Grâce au ciblage personnalisé, chacun de nous voit des publicités différentes. Cela nous rend plus vulnérables. Les publicités peuvent jouer sur nos vulnérabilités personnelles, ou ils peuvent nous refuser des opportunités dont nous ignorions l'existence. Parce que nous ne savons pas ce que les autres utilisateurs voient, notre capacité à surveiller d'autres personnes vulnérables est également limitée.
Actuellement, les régulateurs adoptent une combinaison de deux stratégies pour relever ces défis. D'abord, nous voyons un accent croissant sur l'éducation des consommateurs pour leur donner le « contrôle » sur la façon dont ils sont ciblés. Seconde, il y a une tendance à surveiller les campagnes publicitaires de manière proactive, automatiser les mécanismes de filtrage avant la publication des annonces en ligne. Ces deux stratégies sont trop limitées.
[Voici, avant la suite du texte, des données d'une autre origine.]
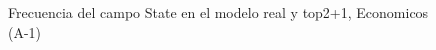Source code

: \begin{figure}[H]
    \centering
    
    \caption{Frecuencia del campo State en el modelo real y top2+1, Economicos (A-1)}
    \label{frecuency-State-top2+1}
\end{figure}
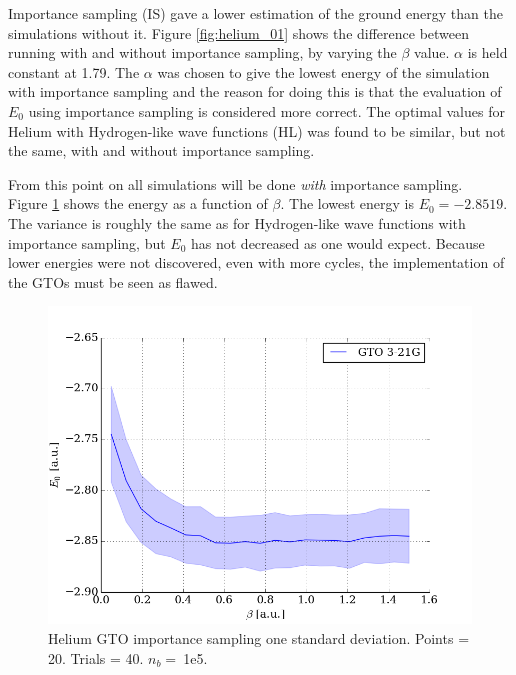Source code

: \documentclass[twocolumns, a4paper,11pt,fleqn]{extarticle}
\begin{document}

\noindent Importance sampling (IS) gave a lower estimation of the ground energy than
the simulations without it. Figure \ref{fig:helium_01} shows the difference between
running with and without importance sampling, by varying the $\beta$ value. 
$\alpha$ is held constant at 1.79. 
The $\alpha$ was chosen to give the lowest energy of the simulation with 
importance sampling and the reason for doing this is that the evaluation of $E_0$ using
importance sampling is considered more correct.
The optimal values for Helium with Hydrogen-like wave functions (HL) was found to be 
similar, but not the same, with and without importance sampling.

From this point on all simulations will be done \textit{with} importance sampling.\\

\noindent Figure \ref{fig:helium_05} shows the energy as a function of $\beta$. 
The lowest energy is $E_0 = -2.8519$. 
The variance is roughly the same as for Hydrogen-like wave functions 
with importance sampling,
but $E_0$ has not decreased as one would expect. Because lower energies were
not discovered, even with more cycles, 
the implementation of the GTOs must be seen as flawed.

\begin{figure}[H]
	\includegraphics[width=\columnwidth]{../res/plot/helium_05/helium_05_pretty.png}
	\caption{Helium GTO importance sampling one standard deviation. 
	Points = 20. Trials = 40.	$n_b = \:$1e5.}
	\label{fig:helium_05}
\end{figure}
\end{document}
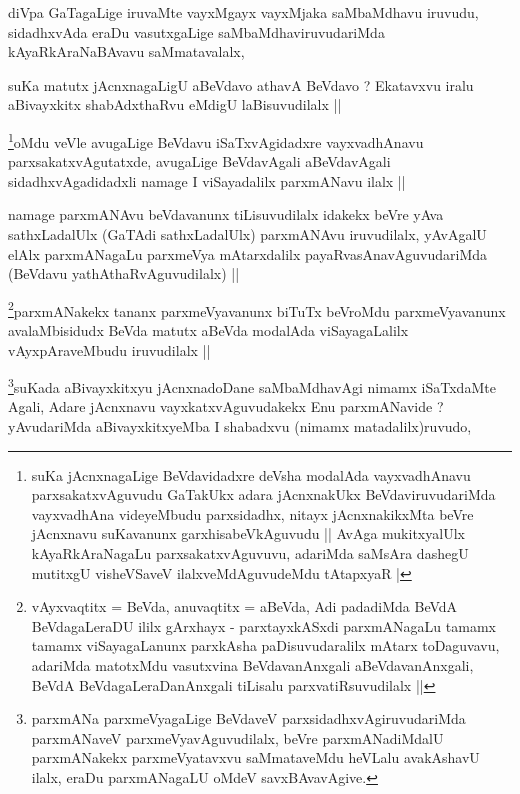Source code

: \begin{artha}
diVpa GaTagaLige iruvaMte vayxMgayx vayxMjaka saMbaMdhavu iruvudu,
sidadhxvAda eraDu vasutxgaLige saMbaMdhaviruvudariMda
kAyaRkAraNaBAvavu saMmatavalalx,
\end{artha}

\begin{artha}
suKa matutx jAcnxnagaLigU aBeVdavo athavA BeVdavo ? Ekatavxvu iralu
aBivayxkitx shabAdxthaRvu eMdigU laBisuvudilalx ||
\end{artha}

\begin{artha}
\footnote{suKa jAcnxnagaLige BeVdavidadxre deVsha modalAda
  vayxvadhAnavu parxsakatxvAguvudu GaTakUkx adara jAcnxnakUkx
  BeVdaviruvudariMda vayxvadhAna videyeMbudu parxsidadhx, nitayx
  jAcnxnakikxMta beVre jAcnxnavu suKavanunx garxhisabeVkAguvudu ||
  AvAga mukitxyalUlx kAyaRkAraNagaLu parxsakatxvAguvuvu, adariMda
  saMsAra dashegU mutitxgU visheVSaveV ilalxveMdAguvudeMdu tAtapxyaR |}oMdu veVle avugaLige BeVdavu iSaTxvAgidadxre vayxvadhAnavu
parxsakatxvAgutatxde, avugaLige BeVdavAgali aBeVdavAgali
sidadhxvAgadidadxli namage I viSayadalilx parxmANavu ilalx ||
\end{artha}

\begin{artha}
namage parxmANAvu beVdavanunx tiLisuvudilalx idakekx beVre yAva
sathxLadalUlx (GaTAdi sathxLadalUlx) parxmANAvu iruvudilalx, yAvAgalU
elAlx parxmANagaLu parxmeVya mAtarxdalilx payaRvasAnavAguvudariMda
(BeVdavu yathAthaRvAguvudilalx) ||
\end{artha}

\begin{artha}
\footnote{vAyxvaqtitx = BeVda, anuvaqtitx = aBeVda, Adi padadiMda
  BeVdA BeVdagaLeraDU ililx gArxhayx - parxtayxkASxdi parxmANagaLu
  tamamx tamamx viSayagaLanunx parxkAsha paDisuvudaralilx mAtarx
  toDaguvavu, adariMda matotxMdu vasutxvina BeVdavanAnxgali
  aBeVdavanAnxgali, BeVdA BeVdagaLeraDanAnxgali tiLisalu
  parxvatiRsuvudilalx ||}parxmANakekx tananx parxmeVyavanunx biTuTx beVroMdu
parxmeVyavanunx avalaMbisidudx BeVda matutx aBeVda modalAda
viSayagaLalilx vAyxpAraveMbudu iruvudilalx ||
\end{artha}

\begin{artha}
\footnote{parxmANa parxmeVyagaLige BeVdaveV parxsidadhxvAgiruvudariMda
  parxmANaveV parxmeVyavAguvudilalx, beVre parxmANadiMdalU
  parxmANakekx parxmeVyatavxvu saMmataveMdu heVLalu avakAshavU ilalx,
  eraDu parxmANagaLU oMdeV savxBAvavAgive.}suKada aBivayxkitxyu jAcnxnadoDane saMbaMdhavAgi nimamx
iSaTxdaMte Agali, Adare jAcnxnavu vayxkatxvAguvudakekx Enu
parxmANavide ? yAvudariMda aBivayxkitxyeMba I shabadxvu (nimamx
matadalilx)ruvudo, 
\end{artha}

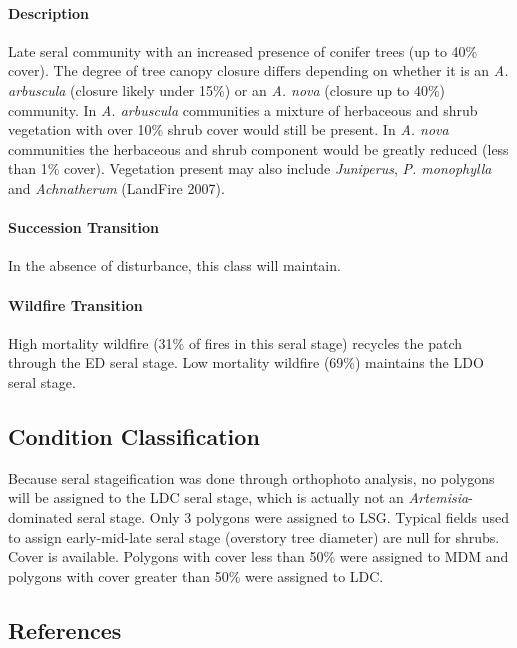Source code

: \paragraph{Description} Late seral community with an increased presence of conifer trees (up to 40\% cover). The degree of tree canopy closure differs depending on whether it is an \emph{A. arbuscula} (closure likely under 15\%) or an \emph{A. nova} (closure up to 40\%) community. In \emph{A. arbuscula} communities a mixture of herbaceous and shrub vegetation with over 10\% shrub cover would still be present. In \emph{A. nova} communities the herbaceous and shrub component would be greatly reduced (less than 1\% cover). Vegetation present may also include \emph{Juniperus}, \emph{P. monophylla} and \emph{Achnatherum} (LandFire 2007).

\paragraph{Succession Transition} In the absence of disturbance, this class will maintain. 

\paragraph{Wildfire Transition} High mortality wildfire (31\% of fires in this seral stage) recycles the patch through the ED seral stage. Low mortality wildfire (69\%) maintains the LDO seral stage.

\noindent\hrulefill

\subsection*{Condition Classification}
Because seral stageification was done through orthophoto analysis, no polygons will be assigned to the LDC seral stage, which is actually not an \emph{Artemisia}-dominated seral stage. Only 3 polygons were assigned to LSG. Typical fields used to assign early-mid-late seral stage (overstory tree diameter) are null for shrubs. Cover is available. Polygons with cover less than 50\% were assigned to MDM and polygons with cover greater than 50\% were assigned to LDC.


\subsection*{References}

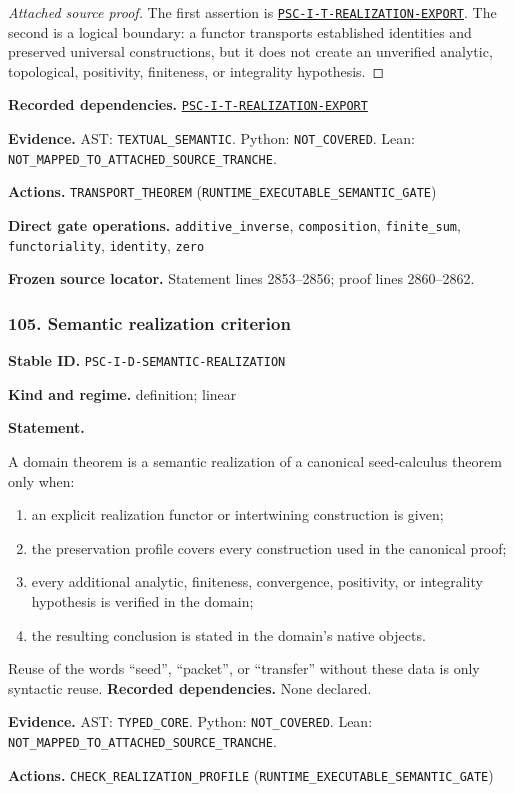 \documentclass[a4paper,11pt]{article}
\newcommand{\field}[2]{\noindent\textbf{#1.} #2\par}
\begin{document}
\begin{proof}[Attached source proof]
The first assertion is \hyperref[rec:PSC-I-T-REALIZATION-EXPORT]{\nolinkurl{PSC-I-T-REALIZATION-EXPORT}}.  The second is a logical boundary: a functor transports established identities and preserved universal constructions, but it does not create an unverified analytic, topological, positivity, finiteness, or integrality hypothesis.
\end{proof}
\field{Recorded dependencies}{\hyperref[rec:PSC-I-T-REALIZATION-EXPORT]{\nolinkurl{PSC-I-T-REALIZATION-EXPORT}}}
\field{Evidence}{AST: \nolinkurl{TEXTUAL_SEMANTIC}. Python: \nolinkurl{NOT_COVERED}. Lean: \nolinkurl{NOT_MAPPED_TO_ATTACHED_SOURCE_TRANCHE}.}
\field{Actions}{\nolinkurl{TRANSPORT_THEOREM} (\nolinkurl{RUNTIME_EXECUTABLE_SEMANTIC_GATE})}
\field{Direct gate operations}{\nolinkurl{additive_inverse}, \nolinkurl{composition}, \nolinkurl{finite_sum}, \nolinkurl{functoriality}, \nolinkurl{identity}, \nolinkurl{zero}}
\field{Frozen source locator}{Statement lines 2853--2856; proof lines 2860--2862.}
\subsubsection*{105. Semantic realization criterion}
\label{rec:PSC-I-D-SEMANTIC-REALIZATION}
\field{Stable ID}{\nolinkurl{PSC-I-D-SEMANTIC-REALIZATION}}
\field{Kind and regime}{definition; linear}
\textbf{Statement.}\par
A domain theorem is a semantic realization of a canonical seed-calculus theorem only when:
\begin{enumerate}[label=(\roman*)]
\item an explicit realization functor or intertwining construction is given;
\item the preservation profile covers every construction used in the canonical proof;
\item every additional analytic, finiteness, convergence, positivity, or integrality hypothesis is verified in the domain;
\item the resulting conclusion is stated in the domain's native objects.
\end{enumerate}
Reuse of the words ``seed'', ``packet'', or ``transfer'' without these data is only syntactic reuse.
\field{Recorded dependencies}{None declared.}
\field{Evidence}{AST: \nolinkurl{TYPED_CORE}. Python: \nolinkurl{NOT_COVERED}. Lean: \nolinkurl{NOT_MAPPED_TO_ATTACHED_SOURCE_TRANCHE}.}
\field{Actions}{\nolinkurl{CHECK_REALIZATION_PROFILE} (\nolinkurl{RUNTIME_EXECUTABLE_SEMANTIC_GATE})}
\end{document}
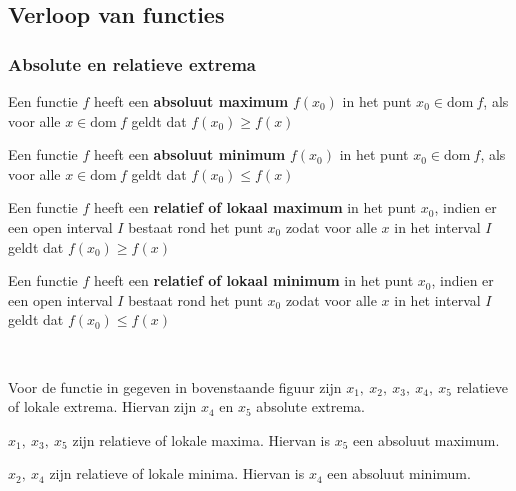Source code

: \subsection{Verloop van functies}

\subsubsection{Absolute en relatieve extrema}


\begin{definitie}
	Een functie $f$ heeft een \textbf{absoluut maximum} $f(x_{0})$
in het punt $x_{0}\in\textrm{dom}\:f$, als voor alle $x\in\textrm{dom}\:f$
geldt dat $f(x_{0})\geqslant f(x)$

Een functie $f$ heeft een \textbf{absoluut minimum} $f(x_{0})$
in het punt $x_{0}\in\textrm{dom}\:f$, als voor alle $x\in\textrm{dom}\:f$
geldt dat $f(x_{0})\leqslant f(x)$

Een functie $f$ heeft een \textbf{relatief of lokaal maximum}
in het punt $x_{0}$, indien er een open interval $I$ bestaat rond
het punt $x_{0}$ zodat voor alle $x$ in het interval $I$ geldt
dat $f(x_{0})\geqslant f(x)$

Een functie $f$ heeft een \textbf{relatief of lokaal minimum}
in het punt $x_{0}$, indien er een open interval $I$ bestaat rond
het punt $x_{0}$ zodat voor alle $x$ in het interval $I$ geldt
dat $f(x_{0})\leqslant f(x)$

\end{definitie}


\begin{voorbeeld}
\ 	


Voor de functie in gegeven in bovenstaande figuur zijn $x_{1},\:x_{2},\:x_{3},\:x_{4},\:x_{5}$ relatieve
of lokale extrema. Hiervan zijn $x_{4}$ en $x_{5}$ absolute extrema.

$x_{1},\:x_{3},\:x_{5}$ zijn relatieve of lokale maxima.
Hiervan is $x_{5}$ een absoluut maximum.

$x_{2},\:x_{4}$ zijn relatieve of lokale minima. Hiervan
is $x_{4}$ een absoluut minimum.

\end{voorbeeld}

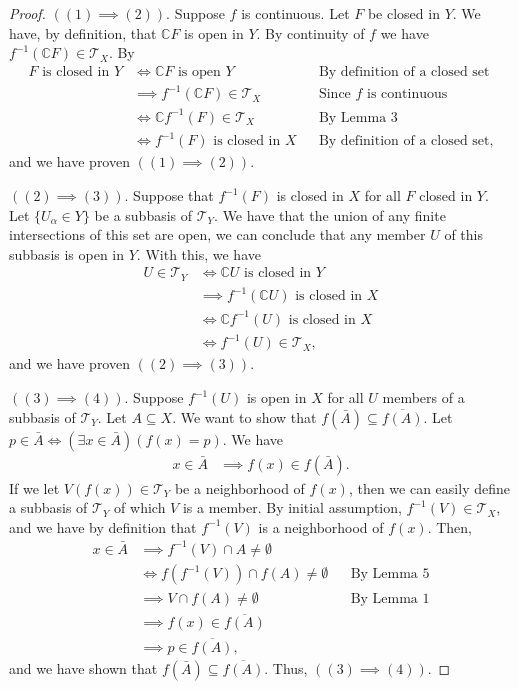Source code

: \documentclass[10pt,a4paper]{article}
\theoremstyle{theorem}
\theoremstyle{definition}
\newcommand{\Tau}{\mathcal{T}}
\begin{document}
\begin{proof}
$((1) \implies (2))$.  Suppose $f$ is continuous.  Let $F$ be closed in $Y$. We have, by definition, that $\mathbb{C}F$ is open in $Y$. By continuity of $f$ we have $f^{-1}(\mathbb{C}F) \in \Tau_X$. By 
\begin{align*}
F \text{ is closed in } Y &\iff \mathbb{C}F \text{ is open } Y &&\text{By definition of a closed set}\\
&\implies f^{-1}(\mathbb{C}F) \in \Tau_X &&\text{Since } f \text{ is continuous}\\
&\iff \mathbb{C}f^{-1}(F) \in \Tau_X && \text{By Lemma 3}\\
&\iff f^{-1}(F) \text{ is closed in } X && \text{By definition of a closed set},
\end{align*}
and we have proven $((1) \implies (2))$. 

$((2) \implies (3))$.  Suppose that $f^{-1}(F)$ is closed in $X$ for all $F$ closed in $Y$. Let $\{U_\alpha \in Y\}$ be a subbasis of $\Tau_Y$.  We have that the union of any finite intersections of this set are open, we can conclude that any member $U$ of this subbasis is open in $Y$. With this, we have
\begin{align*}
U \in \Tau_Y &\iff \mathbb{C} U \text{ is closed in } Y\\
&\implies f^{-1}(\mathbb{C} U) \text{ is closed in } X\\
&\iff \mathbb{C} f^{-1}(U) \text{ is closed in } X\\
&\iff f^{-1}(U) \in \Tau_X \text{,}
\end{align*}
and we have proven $((2) \implies (3))$.

$((3) \implies (4))$.  Suppose $f^{-1}(U)$ is open in $X$ for all $U$ members of a subbasis of $\Tau_Y$. Let $A \subseteq X$.  We want to show that $f(\bar{A}) \subseteq \overline{f(A)}$.  Let $p \in \bar{A} \iff (\exists x \in \bar{A})(f(x) = p)$.  We have
\begin{align*}
x \in \bar{A} &\implies f(x) \in f(\bar{A}).
\end{align*}
If we let $V(f(x)) \in \Tau_Y$ be a neighborhood of $f(x)$, then we can easily define a subbasis of $\Tau_Y$ of which $V$ is a member. By initial assumption,  $f^{-1}(V) \in \Tau_X$, and we have by definition that $f^{-1}(V)$ is a neighborhood of $f(x)$. Then, 
\begin{align*}
x \in \bar{A} &\implies f^{-1}(V) \cap A \not = \emptyset\\
&\iff f(f^{-1}(V)) \cap f(A) \not = \emptyset &&\text{By Lemma 5}\\
&\implies V \cap f(A) \not = \emptyset &&\text{By Lemma 1}\\
&\implies f(x) \in \overline{f(A)}\\
&\implies p \in \overline{f(A)},
\end{align*}
and we have shown that $f(\bar{A}) \subseteq \overline{f(A)}$. Thus, $((3) \implies (4))$. 


\end{proof}
\end{document}
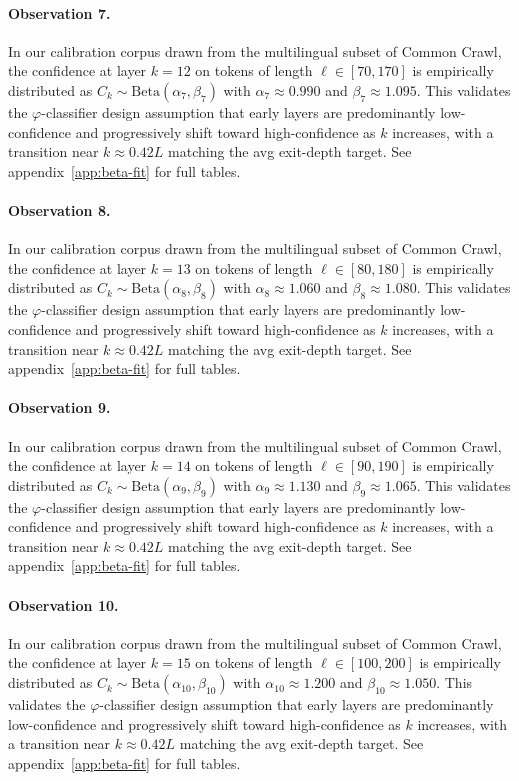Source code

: \paragraph{Observation 7.}
In our calibration corpus drawn from the multilingual subset of Common Crawl,
the confidence at layer $k = 12$ on tokens of length $\ell \in [70, 170]$
is empirically distributed as $C_k \sim \text{Beta}(\alpha_7, \beta_7)$ with
$\alpha_7 \approx 0.990$ and $\beta_7 \approx 1.095$.
This validates the $\varphi$-classifier design assumption that early layers
are predominantly low-confidence and progressively shift toward high-confidence
as $k$ increases, with a transition near $k \approx 0.42 L$ matching the avg
exit-depth target. See appendix~\ref{app:beta-fit} for full tables.

\paragraph{Observation 8.}
In our calibration corpus drawn from the multilingual subset of Common Crawl,
the confidence at layer $k = 13$ on tokens of length $\ell \in [80, 180]$
is empirically distributed as $C_k \sim \text{Beta}(\alpha_8, \beta_8)$ with
$\alpha_8 \approx 1.060$ and $\beta_8 \approx 1.080$.
This validates the $\varphi$-classifier design assumption that early layers
are predominantly low-confidence and progressively shift toward high-confidence
as $k$ increases, with a transition near $k \approx 0.42 L$ matching the avg
exit-depth target. See appendix~\ref{app:beta-fit} for full tables.

\paragraph{Observation 9.}
In our calibration corpus drawn from the multilingual subset of Common Crawl,
the confidence at layer $k = 14$ on tokens of length $\ell \in [90, 190]$
is empirically distributed as $C_k \sim \text{Beta}(\alpha_9, \beta_9)$ with
$\alpha_9 \approx 1.130$ and $\beta_9 \approx 1.065$.
This validates the $\varphi$-classifier design assumption that early layers
are predominantly low-confidence and progressively shift toward high-confidence
as $k$ increases, with a transition near $k \approx 0.42 L$ matching the avg
exit-depth target. See appendix~\ref{app:beta-fit} for full tables.

\paragraph{Observation 10.}
In our calibration corpus drawn from the multilingual subset of Common Crawl,
the confidence at layer $k = 15$ on tokens of length $\ell \in [100, 200]$
is empirically distributed as $C_k \sim \text{Beta}(\alpha_10, \beta_10)$ with
$\alpha_10 \approx 1.200$ and $\beta_10 \approx 1.050$.
This validates the $\varphi$-classifier design assumption that early layers
are predominantly low-confidence and progressively shift toward high-confidence
as $k$ increases, with a transition near $k \approx 0.42 L$ matching the avg
exit-depth target. See appendix~\ref{app:beta-fit} for full tables.

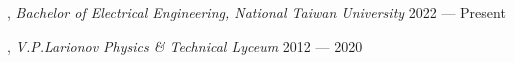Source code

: , \textit{Bachelor of Electrical Engineering, National Taiwan University}	\hfill 2022 --- Present

, \textit{V.P.Larionov Physics \& Technical Lyceum}	\hfill 2012 --- 2020

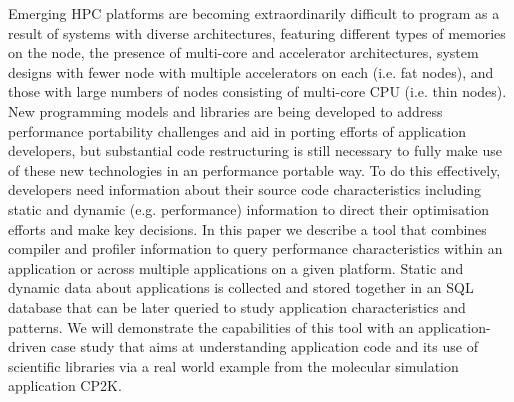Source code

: Emerging HPC platforms are becoming extraordinarily difficult to program as a result of systems with diverse architectures, featuring different types of memories on the node, the presence of multi-core and accelerator architectures, system designs with fewer node with multiple accelerators on each (i.e. fat nodes), and those with large numbers of nodes consisting of multi-core \acs{CPU} (i.e. thin nodes).
New programming models and libraries are being developed to address performance portability challenges and aid in porting efforts of application developers, but substantial code restructuring is still necessary to fully make use of these new technologies in an performance portable way.
To do this effectively, developers need information about their source code characteristics including static and dynamic (e.g. performance) information to direct their optimisation efforts and make key decisions.
In this paper we describe a tool that combines compiler and profiler information to query performance characteristics within an application or across multiple applications on a given platform.
Static and dynamic data about applications is collected and stored together in an \acs{SQL} database that can be later queried to study application characteristics and patterns.
We will demonstrate the capabilities of this tool with an application-driven case study that aims at understanding application code and its use of scientific libraries via a real world example from the molecular simulation application CP2K.
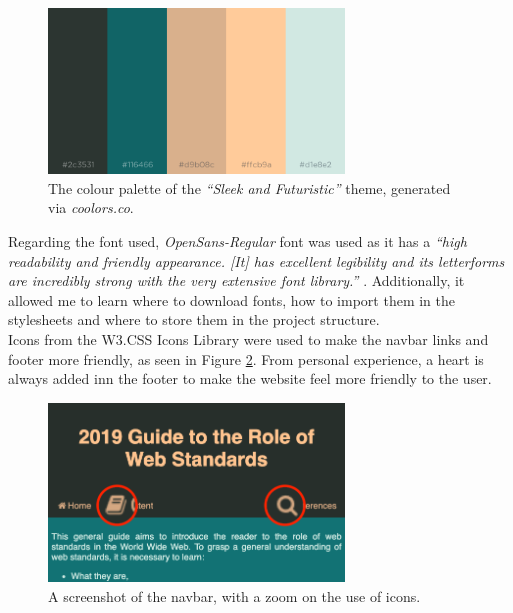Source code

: \documentclass[letterpaper,12pt]{article}
\begin{document}
\begin{figure}[h] 
\centerline{\includegraphics[width=0.7\textwidth]{report/images/colour-palette.png}}
\caption{\label{fig:colour-palette}The colour palette of the \textit{``Sleek and Futuristic''} theme, generated via \textit{coolors.co}.}
\end{figure}

Regarding the font used, \textit{OpenSans-Regular} font was used as it has a \textit{``high readability and friendly appearance. [It] has excellent legibility and its letterforms are incredibly strong with the very extensive font library.''} \cite{open-sans-font}. Additionally, it allowed me to learn where to download fonts, how to import them in the stylesheets and where to store them in the project structure.\\

Icons from the W3.CSS Icons Library \cite{w3-css-icons} were used to make the navbar links and footer more friendly, as seen in Figure \ref{fig:navbar-icons}. From personal experience, a heart is always added inn the footer to make the website feel more friendly to the user.

\begin{figure}[h] 
\centerline{\includegraphics[width=0.7\textwidth]{report/images/navbar-icons.png}}
\caption{\label{fig:navbar-icons}A screenshot of the navbar, with a zoom on the use of icons.}
\end{figure}
\end{document}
Au lieu, nous devrions nous concentrer sur la restauration du rôle des consommateurs en tant que participants actifs dans la réglementation de la publicité en ligne. Cela pourrait être réalisé en émoussant la précision des catégories de ciblage, en instituant des quotas de ciblage, ou en interdisant complètement le ciblage. Cela garantirait qu'au moins une partie des publicités en ligne soient vues par des consommateurs plus diversifiés, dans un contexte partagé où les objections peuvent être soulevées et partagées.
À la suite du scandale Cambridge Analytica, des efforts ont été déployés par la Commission électorale pour ouvrir le monde caché des publicités politiques ciblées à l'approche des élections britanniques de 2019. Certains diffuseurs ont demandé à leur public d'envoyer des publicités ciblées sur leurs flux de médias sociaux, afin de les partager avec un public plus large. Les groupes de campagne et les universitaires ont pu analyser plus en détail les campagnes de ciblage, exposer où les publicités pourraient être nuisibles ou fausses.
Ces stratégies pourraient également être utilisées pour la publicité commerciale ciblée, ce qui briserait la fragmentation épistémique qui nous empêche actuellement de répondre collectivement aux publicités nuisibles. Nos recherches montrent qu'il n'y a pas que le ciblage politique qui cause des dommages, le ciblage commercial requiert également notre attention.
Cet article est republié à partir de The Conversation sous une licence Creative Commons. Lire l'article original.